• Extracted information:
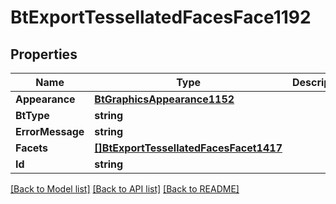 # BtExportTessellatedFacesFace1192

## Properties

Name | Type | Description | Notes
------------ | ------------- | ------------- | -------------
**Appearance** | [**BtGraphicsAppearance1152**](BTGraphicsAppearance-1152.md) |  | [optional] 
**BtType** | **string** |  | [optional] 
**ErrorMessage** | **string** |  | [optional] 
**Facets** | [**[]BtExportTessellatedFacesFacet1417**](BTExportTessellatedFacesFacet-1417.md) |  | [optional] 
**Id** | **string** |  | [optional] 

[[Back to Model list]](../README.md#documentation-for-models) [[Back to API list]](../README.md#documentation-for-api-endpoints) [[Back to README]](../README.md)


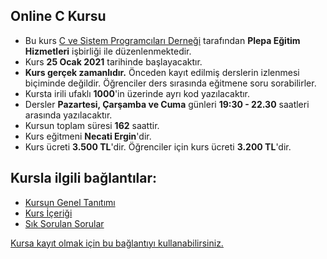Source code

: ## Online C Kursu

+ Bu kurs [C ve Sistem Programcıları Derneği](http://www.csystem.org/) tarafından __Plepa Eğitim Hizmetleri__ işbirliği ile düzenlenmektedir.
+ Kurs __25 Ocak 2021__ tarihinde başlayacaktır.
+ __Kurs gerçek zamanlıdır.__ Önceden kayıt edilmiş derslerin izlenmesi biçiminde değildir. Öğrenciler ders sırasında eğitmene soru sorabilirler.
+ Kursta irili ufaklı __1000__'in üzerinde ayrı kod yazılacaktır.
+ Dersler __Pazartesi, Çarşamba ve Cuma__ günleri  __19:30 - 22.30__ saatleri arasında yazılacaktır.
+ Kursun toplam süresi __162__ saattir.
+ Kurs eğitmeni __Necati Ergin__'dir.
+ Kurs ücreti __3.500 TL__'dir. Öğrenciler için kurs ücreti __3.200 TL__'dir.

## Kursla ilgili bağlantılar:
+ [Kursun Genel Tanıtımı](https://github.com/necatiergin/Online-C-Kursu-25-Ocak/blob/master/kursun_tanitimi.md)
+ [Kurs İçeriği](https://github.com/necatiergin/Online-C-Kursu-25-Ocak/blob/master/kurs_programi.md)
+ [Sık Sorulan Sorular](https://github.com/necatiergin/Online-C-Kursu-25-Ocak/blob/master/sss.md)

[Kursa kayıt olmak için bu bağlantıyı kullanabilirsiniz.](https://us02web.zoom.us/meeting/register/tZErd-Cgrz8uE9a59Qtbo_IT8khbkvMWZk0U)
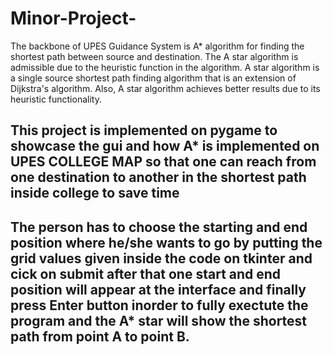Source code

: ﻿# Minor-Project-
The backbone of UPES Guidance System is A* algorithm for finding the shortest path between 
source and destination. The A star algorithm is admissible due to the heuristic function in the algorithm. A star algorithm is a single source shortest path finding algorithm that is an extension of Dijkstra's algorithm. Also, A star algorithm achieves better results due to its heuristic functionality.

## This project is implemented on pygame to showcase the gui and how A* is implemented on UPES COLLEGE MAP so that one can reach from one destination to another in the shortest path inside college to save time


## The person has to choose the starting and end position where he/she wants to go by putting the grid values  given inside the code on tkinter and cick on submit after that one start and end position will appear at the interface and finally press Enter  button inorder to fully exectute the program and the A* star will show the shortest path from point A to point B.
...
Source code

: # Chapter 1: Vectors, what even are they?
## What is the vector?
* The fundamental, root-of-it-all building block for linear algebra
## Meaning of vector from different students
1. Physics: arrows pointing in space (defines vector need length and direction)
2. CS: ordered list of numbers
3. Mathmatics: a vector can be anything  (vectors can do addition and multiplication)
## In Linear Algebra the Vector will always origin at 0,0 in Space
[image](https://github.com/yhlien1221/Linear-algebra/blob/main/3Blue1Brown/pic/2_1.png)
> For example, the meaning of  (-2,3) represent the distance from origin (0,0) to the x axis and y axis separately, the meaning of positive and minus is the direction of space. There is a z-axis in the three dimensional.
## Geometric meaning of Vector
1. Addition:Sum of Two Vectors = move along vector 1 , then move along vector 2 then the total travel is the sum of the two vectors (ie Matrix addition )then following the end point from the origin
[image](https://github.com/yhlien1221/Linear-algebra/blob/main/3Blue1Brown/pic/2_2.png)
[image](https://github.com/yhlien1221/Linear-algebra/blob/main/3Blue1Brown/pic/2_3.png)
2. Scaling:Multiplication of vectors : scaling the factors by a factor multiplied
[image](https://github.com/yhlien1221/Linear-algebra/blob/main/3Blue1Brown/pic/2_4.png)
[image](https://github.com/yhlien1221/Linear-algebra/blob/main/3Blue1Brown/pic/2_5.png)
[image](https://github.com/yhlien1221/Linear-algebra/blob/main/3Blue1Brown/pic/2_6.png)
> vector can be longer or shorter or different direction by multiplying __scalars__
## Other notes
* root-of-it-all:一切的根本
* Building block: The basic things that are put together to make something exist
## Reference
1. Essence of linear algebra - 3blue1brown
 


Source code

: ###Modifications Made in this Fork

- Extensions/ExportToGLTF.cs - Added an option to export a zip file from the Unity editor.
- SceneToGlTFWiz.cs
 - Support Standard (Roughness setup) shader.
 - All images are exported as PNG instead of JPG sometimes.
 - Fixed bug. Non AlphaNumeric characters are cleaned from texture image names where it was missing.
...
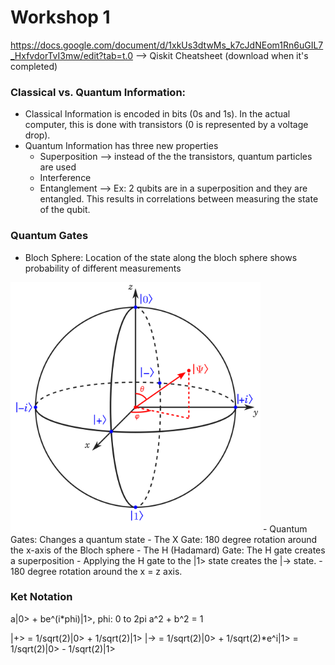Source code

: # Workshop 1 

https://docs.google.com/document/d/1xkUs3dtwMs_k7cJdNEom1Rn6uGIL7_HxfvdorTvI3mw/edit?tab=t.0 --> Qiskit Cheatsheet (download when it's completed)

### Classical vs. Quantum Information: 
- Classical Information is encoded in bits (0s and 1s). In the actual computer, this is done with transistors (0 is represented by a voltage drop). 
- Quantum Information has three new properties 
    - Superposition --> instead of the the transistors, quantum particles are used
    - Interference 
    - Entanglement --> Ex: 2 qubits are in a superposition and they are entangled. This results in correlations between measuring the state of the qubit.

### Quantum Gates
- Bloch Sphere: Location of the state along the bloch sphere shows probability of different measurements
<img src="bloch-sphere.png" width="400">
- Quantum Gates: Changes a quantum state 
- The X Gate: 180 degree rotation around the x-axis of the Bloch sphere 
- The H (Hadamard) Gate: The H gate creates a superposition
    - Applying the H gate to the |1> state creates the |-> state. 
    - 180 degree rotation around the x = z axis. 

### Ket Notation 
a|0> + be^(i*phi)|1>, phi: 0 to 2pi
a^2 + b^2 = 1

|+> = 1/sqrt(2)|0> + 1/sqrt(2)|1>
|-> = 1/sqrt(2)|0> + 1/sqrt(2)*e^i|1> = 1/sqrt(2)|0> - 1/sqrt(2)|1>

• Activity: All lines above from the one containing "ücreti __3.200 TL__'dir." up to and including the one containing "## The person" are to be set down exactly, and nothing else. Leave images out.

• Your solution:
+ Kurs ücreti __3.500 TL__'dir. Öğrenciler için kurs ücreti __3.200 TL__'dir.

## Kursla ilgili bağlantılar:
+ [Kursun Genel Tanıtımı](https://github.com/necatiergin/Online-C-Kursu-25-Ocak/blob/master/kursun_tanitimi.md)
+ [Kurs İçeriği](https://github.com/necatiergin/Online-C-Kursu-25-Ocak/blob/master/kurs_programi.md)
+ [Sık Sorulan Sorular](https://github.com/necatiergin/Online-C-Kursu-25-Ocak/blob/master/sss.md)

[Kursa kayıt olmak için bu bağlantıyı kullanabilirsiniz.](https://us02web.zoom.us/meeting/register/tZErd-Cgrz8uE9a59Qtbo_IT8khbkvMWZk0U)
Source code

: ﻿# Minor-Project-
The backbone of UPES Guidance System is A* algorithm for finding the shortest path between 
source and destination. The A star algorithm is admissible due to the heuristic function in the algorithm. A star algorithm is a single source shortest path finding algorithm that is an extension of Dijkstra's algorithm. Also, A star algorithm achieves better results due to its heuristic functionality.

## This project is implemented on pygame to showcase the gui and how A* is implemented on UPES COLLEGE MAP so that one can reach from one destination to another in the shortest path inside college to save time


## The person has to choose the starting and end position where he/she wants to go by putting the grid values  given inside the code on tkinter and cick on submit after that one start and end position will appear at the interface and finally press Enter  button inorder to fully exectute the program and the A* star will show the shortest path from point A to point B.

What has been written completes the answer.